Collective parte dall’indagine giornalistica – di cui ricostruisce senza effettismi i momenti canonici, riunioni di redazione, conferenze stampa, appostamenti, incontri con informatori – e progressivamente allarga lo sguardo coinvolgendo, in una sovrapposizione di piani narrativi, altre storie. Quella di Tedy Ursuleanu, sopravvissuta alle ustioni con gravi danni, che attraverso un servizio fotografico in cui mostra la sua mutata fisicità trova la forza per andare avanti, facendo del suo corpo simbolo della tragedia e atto di denuncia verso chi ha lucrato sulle sofferenze altrui. E il nuovo ministro della Sanità Vlad Voiculescu, ex attivista che cerca di apportare reali cambiamenti a sistema marcio fino alle fondamenta.
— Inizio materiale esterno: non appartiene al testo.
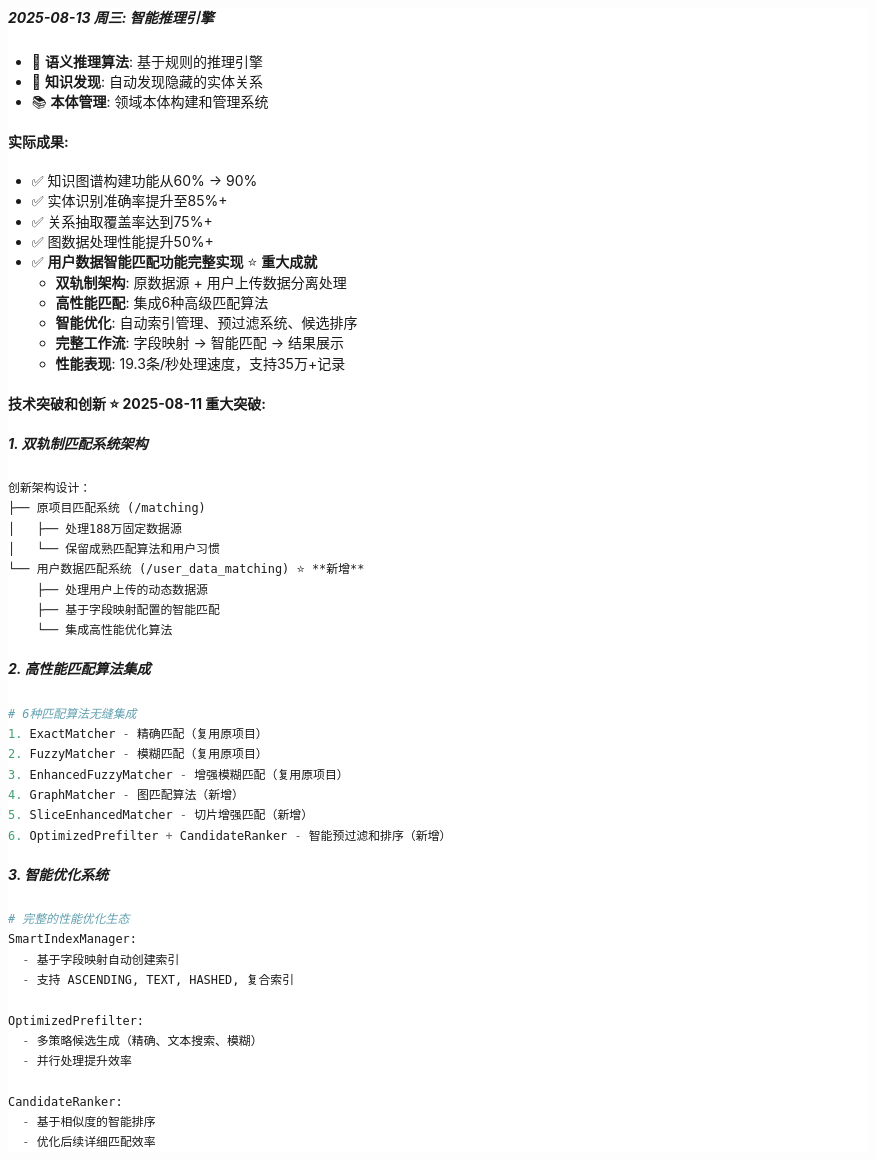 ##### **2025-08-13 周三**: 智能推理引擎
- 🤖 **语义推理算法**: 基于规则的推理引擎
- 🔮 **知识发现**: 自动发现隐藏的实体关系
- 📚 **本体管理**: 领域本体构建和管理系统

#### **实际成果**:
- ✅ 知识图谱构建功能从60% → 90%
- ✅ 实体识别准确率提升至85%+
- ✅ 关系抽取覆盖率达到75%+
- ✅ 图数据处理性能提升50%+
- ✅ **用户数据智能匹配功能完整实现** ⭐ **重大成就**
  - **双轨制架构**: 原数据源 + 用户上传数据分离处理
  - **高性能匹配**: 集成6种高级匹配算法
  - **智能优化**: 自动索引管理、预过滤系统、候选排序
  - **完整工作流**: 字段映射 → 智能匹配 → 结果展示
  - **性能表现**: 19.3条/秒处理速度，支持35万+记录

#### **技术突破和创新** ⭐ **2025-08-11 重大突破**:

##### **1. 双轨制匹配系统架构**
```
创新架构设计：
├── 原项目匹配系统 (/matching)
│   ├── 处理188万固定数据源
│   └── 保留成熟匹配算法和用户习惯
└── 用户数据匹配系统 (/user_data_matching) ⭐ **新增**
    ├── 处理用户上传的动态数据源
    ├── 基于字段映射配置的智能匹配
    └── 集成高性能优化算法
```

##### **2. 高性能匹配算法集成**
```python
# 6种匹配算法无缝集成
1. ExactMatcher - 精确匹配（复用原项目）
2. FuzzyMatcher - 模糊匹配（复用原项目）
3. EnhancedFuzzyMatcher - 增强模糊匹配（复用原项目）
4. GraphMatcher - 图匹配算法（新增）
5. SliceEnhancedMatcher - 切片增强匹配（新增）
6. OptimizedPrefilter + CandidateRanker - 智能预过滤和排序（新增）
```

##### **3. 智能优化系统**
```python
# 完整的性能优化生态
SmartIndexManager:
  - 基于字段映射自动创建索引
  - 支持 ASCENDING, TEXT, HASHED, 复合索引
  
OptimizedPrefilter:
  - 多策略候选生成（精确、文本搜索、模糊）
  - 并行处理提升效率
  
CandidateRanker:
  - 基于相似度的智能排序
  - 优化后续详细匹配效率
```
Collective rimanda apertamente a un immaginario da thriller giornalistico. Il team di cronisti d’inchiesta fa pensare a Il Caso Spotlight. E il montaggio, che raccorda senza soluzione di continuità il lavoro di redazione alla scrittura degli articoli e alla stampa del quotidiano con le rotative che sfornano le copie con la prima pagina che farà tremare le stanze del potere, rimanda inevitabilmente a una sequenza analoga di The Post di Steven Spielberg. La rivendicazione della missione giornalistica quale cane da guardia del potere è la stessa, infatti Tolontan dice che “quando la stampa si piega alle autorità, queste si prendono gioco dei cittadini”.
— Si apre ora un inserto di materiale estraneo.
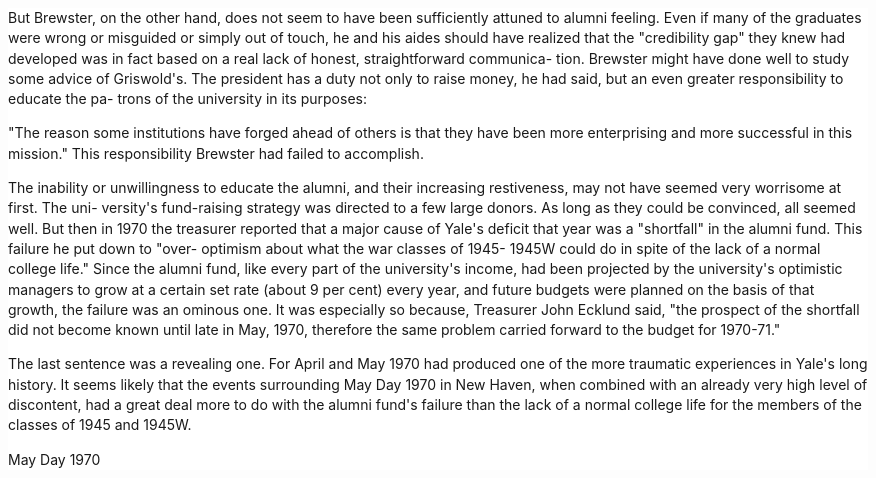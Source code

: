 But Brewster, on the other hand, does not seem to 
have been sufficiently attuned to alumni feeling. 
Even if many of the graduates were wrong or 
misguided or simply out of touch, he and his aides 
should have realized that the "credibility gap" 
they knew had developed was in fact based on a 
real lack of honest, straightforward communica-
tion. Brewster might have done well to study 
some advice of Griswold's. The president has a 
duty not only to raise money, he had said, but 
an even greater responsibility to educate the pa-
trons of the university in its purposes: 

"The reason some institutions have forged ahead 
of others is that they have been more enterprising 
and more successful in this mission." This 
responsibility Brewster had failed to accomplish. 

The inability or unwillingness to educate the 
alumni, and their increasing restiveness, may not 
have seemed very worrisome at first. The uni-
versity's fund-raising strategy was directed to a 
few large donors. As long as they could be 
convinced, all seemed well. But then in 1970 
the treasurer reported that a major cause of 
Yale's deficit that year was a "shortfall" in the 
alumni fund. This failure he put down to "over-
optimism about what the war classes of 1945-
1945W could do in spite of the lack of a normal 
college life." Since the alumni fund, like 
every part of the university's income, had been 
projected by the university's optimistic managers 
to grow at a certain set rate (about 9 per cent) 
every year, and future budgets were planned on 
the basis of that growth, the failure was an 
ominous one. It was especially so because, 
Treasurer John Ecklund said, "the prospect of the 
shortfall did not become known until late in May, 
1970, therefore the same problem carried forward 
to the budget for 1970-71." 

The last sentence was a revealing one. For 
April and May 1970 had produced one of the more 
traumatic experiences in Yale's long history. It 
seems likely that the events surrounding May 
Day 1970 in New Haven, when combined with an 
already very high level of discontent, had a 
great deal more to do with the alumni fund's 
failure than the lack of a normal college life 
for the members of the classes of 1945 and 1945W. 

May Day 1970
Però, diversamente da quel che accade in certo cinema spettacolare, viene accuratamente evitata l’enfasi retorica. Sia tramite una dizione stringata, che tiene solo l’essenziale ed elimina tutto il superfluo (ne è un esempio il finale, che racconta un momento commovente, però brutalmente troncato). Sia tramite una capacità di racconto che, di fronte a quelli che in un film di finzione diventerebbero colpi di scena – come la morte in un incidente d’auto, omicidio? suicidio? del proprietario della casa farmaceutica che ha fatto miliardi attraverso la corruzione –, li tratta sempre come fatti da inserire in una serie più ampia di eventi di cui si cerca lucidamente il senso complessivo.
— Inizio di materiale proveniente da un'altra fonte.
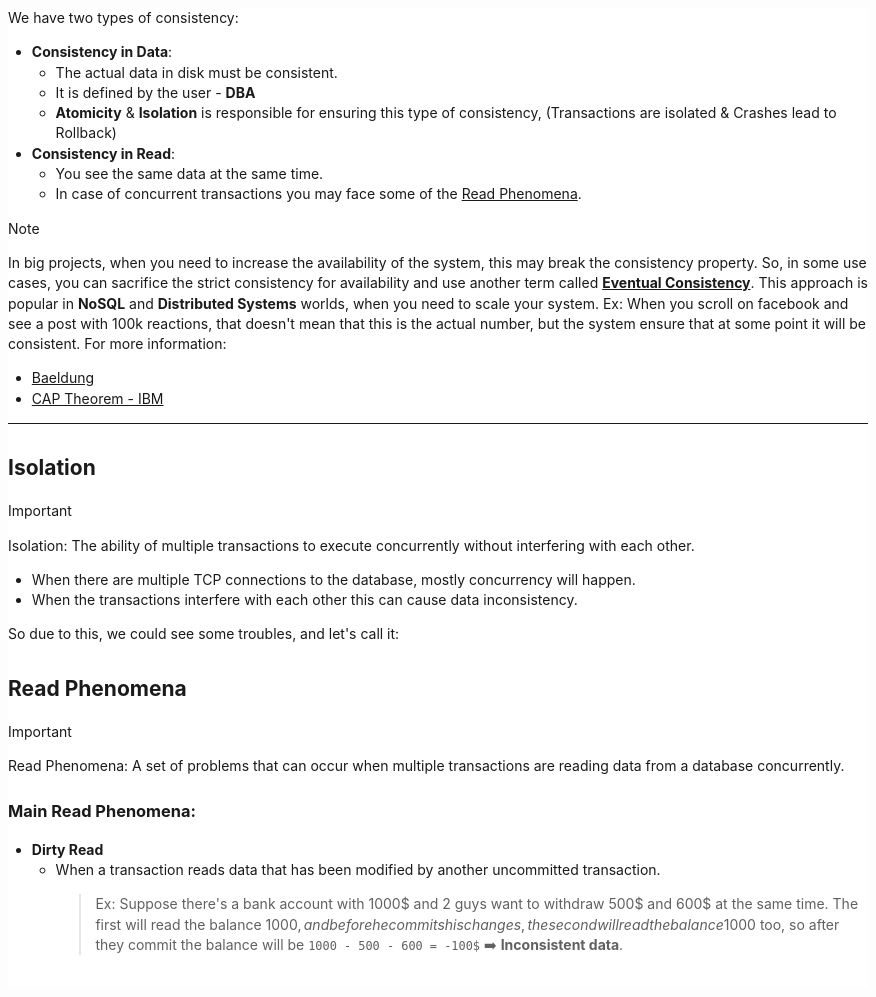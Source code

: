 We have two types of consistency:

- **Consistency in Data**:
  - The actual data in disk must be consistent.
  - It is defined by the user - **DBA**
  - **Atomicity** & **Isolation** is responsible for ensuring this type of consistency, (Transactions are isolated & Crashes lead to Rollback)
- **Consistency in Read**:
  - You see the same data at the same time.
  - In case of concurrent transactions you may face some of the [Read Phenomena](#read-phenomena).

> [!NOTE]
> In big projects, when you need to increase the availability of the system, this may break the consistency property.
> So, in some use cases, you can sacrifice the strict consistency for availability and use another term called [**Eventual Consistency**](https://en.wikipedia.org/wiki/Eventual_consistency).
> This approach is popular in **NoSQL** and **Distributed Systems** worlds, when you need to scale your system.
> Ex: When you scroll on facebook and see a post with 100k reactions, that doesn't mean that this is the actual number, but the system ensure that at some point it will be consistent.
> For more information:
> - [Baeldung](https://www.baeldung.com/cs/eventual-consistency-vs-strong-eventual-consistency-vs-strong-consistency)
> - [CAP Theorem - IBM](https://www.ibm.com/topics/cap-theorem)

<hr>

## <a name="isolation"></a> Isolation

> [!IMPORTANT]
> Isolation: The ability of multiple transactions to execute concurrently without interfering with each other.

- When there are multiple TCP connections to the database, mostly concurrency will happen.
- When the transactions interfere with each other this can cause data inconsistency.

So due to this, we could see some troubles, and let's call it:

## <a name="read-phenomena"></a> Read Phenomena

> [!IMPORTANT]
> Read Phenomena: A set of problems that can occur when multiple transactions are reading data from a database concurrently.

### Main Read Phenomena:

- **Dirty Read**
  - When a transaction reads data that has been modified by another uncommitted transaction.
    > Ex: Suppose there's a bank account with 1000$ and 2 guys want to withdraw 500$ and 600$ at the same time. The first will read the balance 1000$, and before he commits his changes, the second will read the balance 1000$ too, so after they commit the balance will be `1000 - 500 - 600 = -100$` :arrow_right: **Inconsistent data**.

<br>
Collecitive offre il ritratto di un paese fondato su “nepotismo, politicizzazione, conflitto d’interessi”. In cui il volenteroso Voiculescu è costretto ad ammettere che “il modo in cui uno Stato funziona a volte è disarmante”. E in cui una dottoressa afferma che “noi medici non siamo più umani, ci interessano solo i soldi”, in una chiamata di correità che pone l’indice non contro i singoli, ma contro un sistema e una cultura distorte. E non c’è alcuna conclusione edificante in un film che termina con le nuove elezioni vinte da un compagine populista, col ministro a chiedersi quanto impiegherà il prossimo governo a cancellare tutte le riforme faticosamente messe in piedi.